• RECORDS SHOWN:
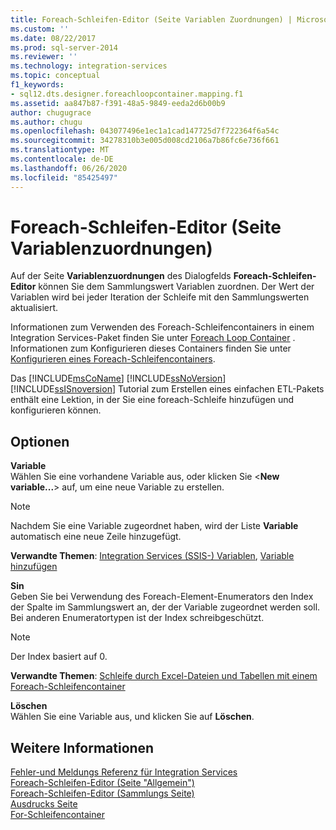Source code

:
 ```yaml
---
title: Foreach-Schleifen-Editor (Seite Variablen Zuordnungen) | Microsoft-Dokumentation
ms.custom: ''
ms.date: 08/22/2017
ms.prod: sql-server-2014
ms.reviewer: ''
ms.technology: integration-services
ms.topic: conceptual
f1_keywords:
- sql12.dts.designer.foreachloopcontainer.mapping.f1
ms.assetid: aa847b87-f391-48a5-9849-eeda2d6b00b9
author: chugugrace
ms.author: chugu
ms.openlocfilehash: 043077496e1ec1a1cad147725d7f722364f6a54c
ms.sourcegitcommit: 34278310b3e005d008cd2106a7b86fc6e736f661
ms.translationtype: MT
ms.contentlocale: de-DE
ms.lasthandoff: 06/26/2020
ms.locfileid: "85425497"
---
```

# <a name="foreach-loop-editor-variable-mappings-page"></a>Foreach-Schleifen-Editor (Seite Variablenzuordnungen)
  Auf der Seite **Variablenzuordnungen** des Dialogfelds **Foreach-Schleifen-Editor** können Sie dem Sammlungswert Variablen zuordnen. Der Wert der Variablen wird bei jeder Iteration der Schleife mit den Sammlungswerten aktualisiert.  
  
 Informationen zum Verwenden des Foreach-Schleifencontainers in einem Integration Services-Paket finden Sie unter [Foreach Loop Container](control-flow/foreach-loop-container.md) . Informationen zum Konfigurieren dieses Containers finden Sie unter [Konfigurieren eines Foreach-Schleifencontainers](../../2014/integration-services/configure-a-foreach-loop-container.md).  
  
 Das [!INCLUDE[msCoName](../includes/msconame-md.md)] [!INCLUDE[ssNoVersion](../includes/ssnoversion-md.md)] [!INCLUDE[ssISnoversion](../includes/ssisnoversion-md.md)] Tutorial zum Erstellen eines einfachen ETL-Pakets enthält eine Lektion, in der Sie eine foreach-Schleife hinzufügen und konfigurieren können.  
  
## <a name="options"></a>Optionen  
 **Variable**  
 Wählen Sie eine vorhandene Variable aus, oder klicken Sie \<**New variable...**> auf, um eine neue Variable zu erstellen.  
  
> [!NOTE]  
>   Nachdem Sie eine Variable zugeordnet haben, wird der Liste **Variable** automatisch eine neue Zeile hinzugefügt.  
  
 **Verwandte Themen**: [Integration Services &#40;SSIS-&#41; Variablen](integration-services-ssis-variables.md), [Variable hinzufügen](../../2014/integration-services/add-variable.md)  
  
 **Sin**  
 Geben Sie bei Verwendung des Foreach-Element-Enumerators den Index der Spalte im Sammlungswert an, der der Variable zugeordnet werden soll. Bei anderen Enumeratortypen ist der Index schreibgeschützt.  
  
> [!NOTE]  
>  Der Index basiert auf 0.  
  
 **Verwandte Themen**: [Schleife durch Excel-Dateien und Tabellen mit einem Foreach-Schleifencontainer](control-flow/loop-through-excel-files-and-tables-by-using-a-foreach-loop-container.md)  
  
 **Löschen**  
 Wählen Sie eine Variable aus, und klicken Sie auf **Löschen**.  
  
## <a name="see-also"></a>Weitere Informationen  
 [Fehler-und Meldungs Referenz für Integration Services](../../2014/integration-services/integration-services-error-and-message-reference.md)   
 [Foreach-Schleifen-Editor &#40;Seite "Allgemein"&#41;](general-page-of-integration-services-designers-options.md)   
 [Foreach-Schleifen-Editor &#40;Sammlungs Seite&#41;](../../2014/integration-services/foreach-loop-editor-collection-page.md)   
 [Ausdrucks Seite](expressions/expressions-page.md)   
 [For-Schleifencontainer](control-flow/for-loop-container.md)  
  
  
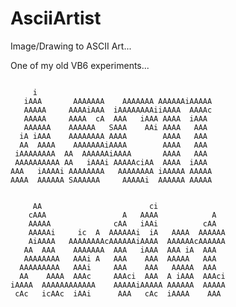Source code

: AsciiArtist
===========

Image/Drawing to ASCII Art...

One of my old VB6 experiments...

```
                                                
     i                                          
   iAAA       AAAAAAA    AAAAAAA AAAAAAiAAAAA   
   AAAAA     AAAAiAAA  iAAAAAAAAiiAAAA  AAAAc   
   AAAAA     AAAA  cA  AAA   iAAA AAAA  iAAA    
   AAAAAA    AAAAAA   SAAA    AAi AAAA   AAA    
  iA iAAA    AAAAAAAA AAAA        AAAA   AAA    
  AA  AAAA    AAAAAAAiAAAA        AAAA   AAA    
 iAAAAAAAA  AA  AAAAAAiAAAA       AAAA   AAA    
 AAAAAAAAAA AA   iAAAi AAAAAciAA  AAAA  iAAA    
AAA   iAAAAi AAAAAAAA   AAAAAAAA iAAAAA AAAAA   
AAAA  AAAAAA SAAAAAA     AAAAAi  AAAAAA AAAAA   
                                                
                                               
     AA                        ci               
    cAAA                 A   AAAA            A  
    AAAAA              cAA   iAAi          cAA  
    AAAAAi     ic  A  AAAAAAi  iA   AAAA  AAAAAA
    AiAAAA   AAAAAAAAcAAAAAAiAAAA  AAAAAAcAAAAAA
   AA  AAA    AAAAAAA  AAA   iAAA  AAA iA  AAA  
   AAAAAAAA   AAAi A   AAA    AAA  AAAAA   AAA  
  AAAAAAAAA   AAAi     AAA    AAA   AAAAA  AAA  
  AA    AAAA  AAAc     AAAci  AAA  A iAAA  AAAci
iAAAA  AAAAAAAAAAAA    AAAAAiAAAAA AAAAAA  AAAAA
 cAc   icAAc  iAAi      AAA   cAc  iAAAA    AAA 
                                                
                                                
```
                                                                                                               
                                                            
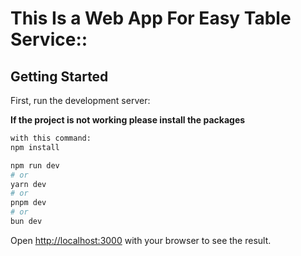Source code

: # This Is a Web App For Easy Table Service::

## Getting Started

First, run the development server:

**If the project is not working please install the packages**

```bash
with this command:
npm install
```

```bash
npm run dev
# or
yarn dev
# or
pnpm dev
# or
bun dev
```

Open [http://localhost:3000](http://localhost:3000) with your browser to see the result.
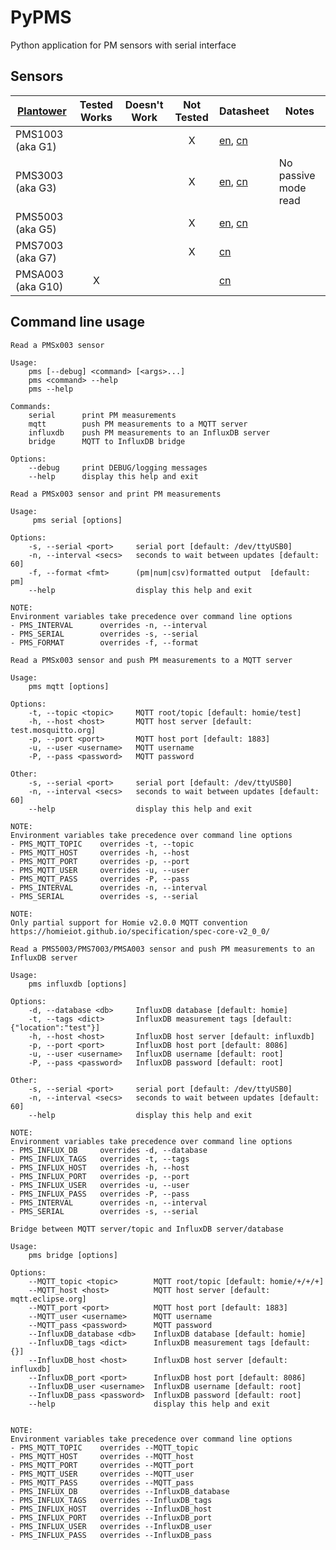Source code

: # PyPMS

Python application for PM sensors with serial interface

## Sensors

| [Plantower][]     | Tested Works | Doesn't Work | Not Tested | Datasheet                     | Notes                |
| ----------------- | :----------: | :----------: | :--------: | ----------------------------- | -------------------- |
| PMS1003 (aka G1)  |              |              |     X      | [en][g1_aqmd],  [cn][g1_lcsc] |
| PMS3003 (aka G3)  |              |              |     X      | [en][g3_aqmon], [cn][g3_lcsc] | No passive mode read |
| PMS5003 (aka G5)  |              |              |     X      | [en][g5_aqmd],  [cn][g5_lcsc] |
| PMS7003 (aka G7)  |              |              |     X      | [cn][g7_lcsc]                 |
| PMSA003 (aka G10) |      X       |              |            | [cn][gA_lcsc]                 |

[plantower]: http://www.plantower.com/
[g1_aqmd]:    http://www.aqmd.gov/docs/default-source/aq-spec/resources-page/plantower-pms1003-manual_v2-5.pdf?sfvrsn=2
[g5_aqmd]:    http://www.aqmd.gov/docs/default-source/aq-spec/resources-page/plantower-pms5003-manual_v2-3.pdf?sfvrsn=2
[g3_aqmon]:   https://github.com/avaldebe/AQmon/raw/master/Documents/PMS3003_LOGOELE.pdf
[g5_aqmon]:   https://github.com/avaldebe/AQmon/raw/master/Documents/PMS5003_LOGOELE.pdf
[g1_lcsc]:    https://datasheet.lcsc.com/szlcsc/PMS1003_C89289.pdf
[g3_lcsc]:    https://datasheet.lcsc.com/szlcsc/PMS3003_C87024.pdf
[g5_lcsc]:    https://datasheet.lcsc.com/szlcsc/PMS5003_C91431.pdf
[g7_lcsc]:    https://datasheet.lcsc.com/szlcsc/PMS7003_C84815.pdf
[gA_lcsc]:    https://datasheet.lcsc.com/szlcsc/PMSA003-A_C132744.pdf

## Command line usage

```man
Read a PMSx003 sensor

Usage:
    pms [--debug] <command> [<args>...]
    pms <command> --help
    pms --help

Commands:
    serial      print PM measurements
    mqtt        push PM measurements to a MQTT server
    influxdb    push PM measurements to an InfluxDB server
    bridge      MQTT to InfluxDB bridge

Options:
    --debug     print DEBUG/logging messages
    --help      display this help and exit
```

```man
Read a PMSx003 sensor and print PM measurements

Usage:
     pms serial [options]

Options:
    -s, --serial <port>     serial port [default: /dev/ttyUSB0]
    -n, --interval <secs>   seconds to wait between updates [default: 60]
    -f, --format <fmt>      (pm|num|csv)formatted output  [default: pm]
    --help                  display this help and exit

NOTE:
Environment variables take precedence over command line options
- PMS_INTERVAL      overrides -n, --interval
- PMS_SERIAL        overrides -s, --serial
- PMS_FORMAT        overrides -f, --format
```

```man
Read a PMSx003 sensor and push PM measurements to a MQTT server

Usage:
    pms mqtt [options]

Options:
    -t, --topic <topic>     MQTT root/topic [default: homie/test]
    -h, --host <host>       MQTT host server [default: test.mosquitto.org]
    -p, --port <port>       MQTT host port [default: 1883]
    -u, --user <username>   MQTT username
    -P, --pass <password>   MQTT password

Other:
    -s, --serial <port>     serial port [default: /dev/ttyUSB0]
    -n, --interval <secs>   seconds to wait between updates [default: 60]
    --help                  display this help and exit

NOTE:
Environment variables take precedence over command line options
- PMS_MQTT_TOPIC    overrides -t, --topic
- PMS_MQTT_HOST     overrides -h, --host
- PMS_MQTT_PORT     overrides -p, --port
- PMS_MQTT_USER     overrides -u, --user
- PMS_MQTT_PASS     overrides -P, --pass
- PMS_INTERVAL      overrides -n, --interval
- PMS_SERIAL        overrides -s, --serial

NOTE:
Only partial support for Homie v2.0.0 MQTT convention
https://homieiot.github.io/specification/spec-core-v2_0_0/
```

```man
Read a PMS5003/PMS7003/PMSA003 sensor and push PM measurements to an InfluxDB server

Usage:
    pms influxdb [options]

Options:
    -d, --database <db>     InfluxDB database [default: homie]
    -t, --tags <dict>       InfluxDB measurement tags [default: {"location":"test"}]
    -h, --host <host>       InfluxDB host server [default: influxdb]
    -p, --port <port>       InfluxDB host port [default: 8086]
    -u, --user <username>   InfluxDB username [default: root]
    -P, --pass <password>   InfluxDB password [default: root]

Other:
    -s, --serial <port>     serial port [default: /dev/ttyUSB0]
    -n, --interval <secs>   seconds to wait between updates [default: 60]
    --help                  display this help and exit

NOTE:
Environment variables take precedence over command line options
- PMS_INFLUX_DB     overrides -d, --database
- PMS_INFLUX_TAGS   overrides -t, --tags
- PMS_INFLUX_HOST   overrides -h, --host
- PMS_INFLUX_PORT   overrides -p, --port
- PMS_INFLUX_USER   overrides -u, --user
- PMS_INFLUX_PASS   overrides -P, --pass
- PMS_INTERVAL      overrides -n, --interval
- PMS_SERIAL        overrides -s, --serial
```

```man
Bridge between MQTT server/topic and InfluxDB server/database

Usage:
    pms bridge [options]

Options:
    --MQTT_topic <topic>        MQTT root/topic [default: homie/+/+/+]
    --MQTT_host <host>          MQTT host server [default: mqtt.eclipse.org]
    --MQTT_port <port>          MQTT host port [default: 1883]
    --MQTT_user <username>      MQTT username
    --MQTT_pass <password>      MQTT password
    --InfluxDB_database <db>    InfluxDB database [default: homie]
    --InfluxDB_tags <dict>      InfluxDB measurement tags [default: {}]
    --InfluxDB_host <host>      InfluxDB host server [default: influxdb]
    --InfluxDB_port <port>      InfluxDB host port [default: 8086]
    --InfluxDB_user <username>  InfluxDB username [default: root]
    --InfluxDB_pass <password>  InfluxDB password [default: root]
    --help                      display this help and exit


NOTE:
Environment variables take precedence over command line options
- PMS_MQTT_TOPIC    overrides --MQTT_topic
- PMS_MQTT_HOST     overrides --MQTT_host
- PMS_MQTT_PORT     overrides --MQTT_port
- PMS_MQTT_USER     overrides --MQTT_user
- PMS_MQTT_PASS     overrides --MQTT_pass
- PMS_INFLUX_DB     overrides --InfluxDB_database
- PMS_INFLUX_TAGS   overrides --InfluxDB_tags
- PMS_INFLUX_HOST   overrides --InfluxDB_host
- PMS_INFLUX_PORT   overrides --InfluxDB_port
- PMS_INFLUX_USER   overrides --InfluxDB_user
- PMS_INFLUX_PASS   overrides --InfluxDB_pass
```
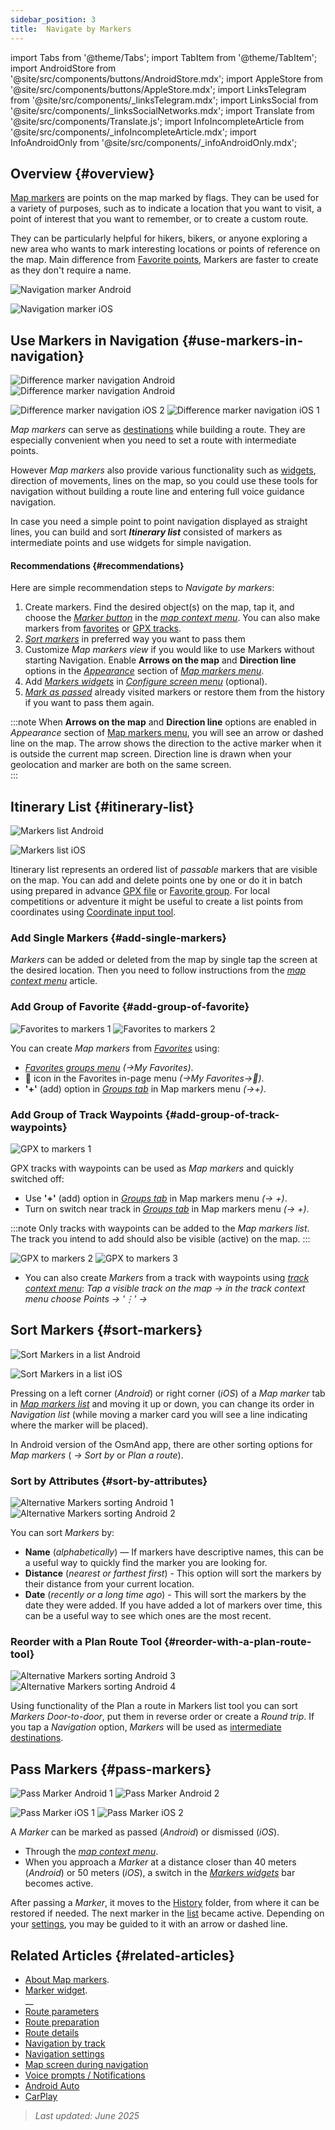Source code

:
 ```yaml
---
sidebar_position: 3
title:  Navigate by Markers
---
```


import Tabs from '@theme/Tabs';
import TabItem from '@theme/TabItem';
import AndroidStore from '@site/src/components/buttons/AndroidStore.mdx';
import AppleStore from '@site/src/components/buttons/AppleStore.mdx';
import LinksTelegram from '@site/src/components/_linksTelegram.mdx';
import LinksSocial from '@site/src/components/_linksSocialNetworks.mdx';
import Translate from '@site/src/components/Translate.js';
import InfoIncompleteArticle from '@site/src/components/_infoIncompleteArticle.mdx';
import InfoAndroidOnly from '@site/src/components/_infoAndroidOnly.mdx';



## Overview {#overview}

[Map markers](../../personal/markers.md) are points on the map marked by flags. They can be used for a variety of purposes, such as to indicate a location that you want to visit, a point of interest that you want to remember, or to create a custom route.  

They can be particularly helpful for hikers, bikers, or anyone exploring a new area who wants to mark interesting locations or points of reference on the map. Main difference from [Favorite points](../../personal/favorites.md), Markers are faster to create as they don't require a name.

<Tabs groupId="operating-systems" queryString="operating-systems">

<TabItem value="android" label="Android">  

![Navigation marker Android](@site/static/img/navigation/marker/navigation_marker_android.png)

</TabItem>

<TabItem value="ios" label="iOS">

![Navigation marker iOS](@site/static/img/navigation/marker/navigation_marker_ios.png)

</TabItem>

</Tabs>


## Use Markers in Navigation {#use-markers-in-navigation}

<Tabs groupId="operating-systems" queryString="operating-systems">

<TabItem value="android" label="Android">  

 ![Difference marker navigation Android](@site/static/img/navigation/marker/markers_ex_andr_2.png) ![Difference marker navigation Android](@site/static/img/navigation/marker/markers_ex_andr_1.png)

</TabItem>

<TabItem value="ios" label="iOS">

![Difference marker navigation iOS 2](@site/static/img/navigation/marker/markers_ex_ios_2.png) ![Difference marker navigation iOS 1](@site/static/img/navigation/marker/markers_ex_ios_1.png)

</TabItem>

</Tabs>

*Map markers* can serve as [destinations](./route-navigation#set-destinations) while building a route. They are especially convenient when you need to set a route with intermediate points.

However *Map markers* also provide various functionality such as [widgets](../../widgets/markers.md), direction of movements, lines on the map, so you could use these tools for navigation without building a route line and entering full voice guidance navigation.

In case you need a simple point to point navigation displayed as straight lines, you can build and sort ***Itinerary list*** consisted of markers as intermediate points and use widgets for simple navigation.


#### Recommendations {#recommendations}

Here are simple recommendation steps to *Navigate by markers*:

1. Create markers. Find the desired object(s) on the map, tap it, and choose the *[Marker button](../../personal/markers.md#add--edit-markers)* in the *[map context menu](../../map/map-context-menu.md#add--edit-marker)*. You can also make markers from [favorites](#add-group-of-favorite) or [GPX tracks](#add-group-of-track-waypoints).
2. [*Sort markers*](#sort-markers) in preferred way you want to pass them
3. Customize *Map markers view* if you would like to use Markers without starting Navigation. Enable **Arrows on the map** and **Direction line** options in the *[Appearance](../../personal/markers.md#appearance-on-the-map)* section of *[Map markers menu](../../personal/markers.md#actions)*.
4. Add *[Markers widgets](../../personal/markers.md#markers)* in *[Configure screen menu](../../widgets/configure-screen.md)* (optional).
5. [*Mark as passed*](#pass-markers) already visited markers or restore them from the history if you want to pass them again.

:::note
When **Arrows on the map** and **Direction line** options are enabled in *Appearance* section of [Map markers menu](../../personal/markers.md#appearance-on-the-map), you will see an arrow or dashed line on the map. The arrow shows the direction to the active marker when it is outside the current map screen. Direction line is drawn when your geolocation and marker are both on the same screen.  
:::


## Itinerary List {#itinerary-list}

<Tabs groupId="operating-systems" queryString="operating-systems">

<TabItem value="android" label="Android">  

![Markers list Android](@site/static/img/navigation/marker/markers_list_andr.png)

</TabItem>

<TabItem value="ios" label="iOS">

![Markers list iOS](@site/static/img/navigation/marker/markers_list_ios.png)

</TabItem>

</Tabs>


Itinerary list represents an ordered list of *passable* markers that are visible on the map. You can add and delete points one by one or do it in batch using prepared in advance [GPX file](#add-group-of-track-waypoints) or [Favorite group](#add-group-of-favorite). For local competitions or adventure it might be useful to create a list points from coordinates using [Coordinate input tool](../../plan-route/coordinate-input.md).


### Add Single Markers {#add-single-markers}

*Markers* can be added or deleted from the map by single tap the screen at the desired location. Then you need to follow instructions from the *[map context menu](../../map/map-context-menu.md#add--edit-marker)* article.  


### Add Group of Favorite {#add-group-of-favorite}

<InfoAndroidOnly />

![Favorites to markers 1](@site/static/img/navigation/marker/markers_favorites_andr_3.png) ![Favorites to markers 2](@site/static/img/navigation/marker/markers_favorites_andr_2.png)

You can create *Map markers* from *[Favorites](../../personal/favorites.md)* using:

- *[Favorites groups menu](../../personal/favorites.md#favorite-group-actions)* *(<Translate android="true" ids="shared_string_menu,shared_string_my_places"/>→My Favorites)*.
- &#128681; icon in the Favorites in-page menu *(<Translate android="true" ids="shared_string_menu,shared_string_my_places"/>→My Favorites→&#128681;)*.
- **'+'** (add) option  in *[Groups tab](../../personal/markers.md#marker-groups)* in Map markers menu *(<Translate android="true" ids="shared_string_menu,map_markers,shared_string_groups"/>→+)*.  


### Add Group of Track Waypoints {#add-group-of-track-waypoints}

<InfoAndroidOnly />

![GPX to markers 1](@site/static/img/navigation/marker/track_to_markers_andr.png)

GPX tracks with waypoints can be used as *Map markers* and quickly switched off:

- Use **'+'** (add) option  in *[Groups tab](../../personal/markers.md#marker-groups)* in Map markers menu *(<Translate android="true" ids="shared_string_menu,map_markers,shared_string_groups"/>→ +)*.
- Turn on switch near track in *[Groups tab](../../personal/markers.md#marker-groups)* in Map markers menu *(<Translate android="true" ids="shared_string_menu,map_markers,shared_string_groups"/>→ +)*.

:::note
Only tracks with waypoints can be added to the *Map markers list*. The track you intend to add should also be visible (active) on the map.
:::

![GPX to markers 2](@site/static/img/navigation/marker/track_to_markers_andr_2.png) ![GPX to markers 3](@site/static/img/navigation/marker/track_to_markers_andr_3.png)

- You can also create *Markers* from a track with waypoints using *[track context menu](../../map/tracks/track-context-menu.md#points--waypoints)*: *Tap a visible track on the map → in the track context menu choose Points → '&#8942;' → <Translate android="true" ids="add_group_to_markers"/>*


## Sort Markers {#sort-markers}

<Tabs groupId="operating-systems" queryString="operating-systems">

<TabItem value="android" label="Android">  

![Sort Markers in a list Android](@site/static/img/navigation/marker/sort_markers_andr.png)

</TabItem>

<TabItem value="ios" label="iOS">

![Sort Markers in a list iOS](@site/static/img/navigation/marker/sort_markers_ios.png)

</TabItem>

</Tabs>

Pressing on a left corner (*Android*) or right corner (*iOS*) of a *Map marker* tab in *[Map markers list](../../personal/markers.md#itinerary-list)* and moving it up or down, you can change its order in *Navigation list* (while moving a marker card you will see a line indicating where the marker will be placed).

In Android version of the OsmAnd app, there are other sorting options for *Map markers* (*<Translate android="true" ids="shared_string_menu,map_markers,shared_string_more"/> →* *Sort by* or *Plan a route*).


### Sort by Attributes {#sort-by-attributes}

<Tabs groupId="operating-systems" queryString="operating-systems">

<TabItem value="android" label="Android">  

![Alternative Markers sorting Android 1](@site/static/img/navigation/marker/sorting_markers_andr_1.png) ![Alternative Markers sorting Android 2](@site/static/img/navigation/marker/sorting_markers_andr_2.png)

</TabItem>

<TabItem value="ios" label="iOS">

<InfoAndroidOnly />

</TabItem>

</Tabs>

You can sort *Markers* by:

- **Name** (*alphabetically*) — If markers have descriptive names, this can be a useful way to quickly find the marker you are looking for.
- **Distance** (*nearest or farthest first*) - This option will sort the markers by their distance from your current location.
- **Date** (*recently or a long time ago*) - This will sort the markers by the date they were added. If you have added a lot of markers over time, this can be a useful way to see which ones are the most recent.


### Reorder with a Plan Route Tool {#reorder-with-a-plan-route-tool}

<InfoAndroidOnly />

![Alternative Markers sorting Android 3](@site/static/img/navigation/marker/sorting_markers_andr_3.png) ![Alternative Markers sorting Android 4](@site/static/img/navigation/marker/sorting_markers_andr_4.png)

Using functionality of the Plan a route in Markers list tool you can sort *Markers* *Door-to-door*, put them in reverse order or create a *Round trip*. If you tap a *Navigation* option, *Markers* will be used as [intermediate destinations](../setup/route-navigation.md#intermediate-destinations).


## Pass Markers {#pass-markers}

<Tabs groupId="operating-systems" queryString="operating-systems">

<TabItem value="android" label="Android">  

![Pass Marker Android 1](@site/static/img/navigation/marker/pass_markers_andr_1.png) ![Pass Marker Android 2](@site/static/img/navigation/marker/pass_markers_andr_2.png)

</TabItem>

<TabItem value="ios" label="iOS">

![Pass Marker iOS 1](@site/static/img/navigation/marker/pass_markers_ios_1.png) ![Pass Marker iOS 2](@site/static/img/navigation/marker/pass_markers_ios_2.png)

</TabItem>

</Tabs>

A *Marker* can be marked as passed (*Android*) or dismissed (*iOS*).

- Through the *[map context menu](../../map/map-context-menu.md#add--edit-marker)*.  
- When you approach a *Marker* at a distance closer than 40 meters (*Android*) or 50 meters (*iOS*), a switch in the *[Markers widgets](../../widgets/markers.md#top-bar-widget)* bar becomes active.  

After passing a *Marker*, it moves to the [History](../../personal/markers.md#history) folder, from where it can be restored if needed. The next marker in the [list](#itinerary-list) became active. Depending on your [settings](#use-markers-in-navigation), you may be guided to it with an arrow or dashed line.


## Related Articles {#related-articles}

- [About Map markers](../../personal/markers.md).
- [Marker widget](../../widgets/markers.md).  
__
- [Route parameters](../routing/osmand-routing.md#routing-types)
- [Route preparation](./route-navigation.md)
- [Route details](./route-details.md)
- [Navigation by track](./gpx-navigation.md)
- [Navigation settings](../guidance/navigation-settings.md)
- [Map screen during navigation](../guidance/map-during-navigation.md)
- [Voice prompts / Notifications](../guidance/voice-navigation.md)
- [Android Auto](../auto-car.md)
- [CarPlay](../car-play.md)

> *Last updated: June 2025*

• TASK DESCRIPTION:
Report, as a bare number, how many lines above contain the string "import".

• THE COMPLETED TASK:
9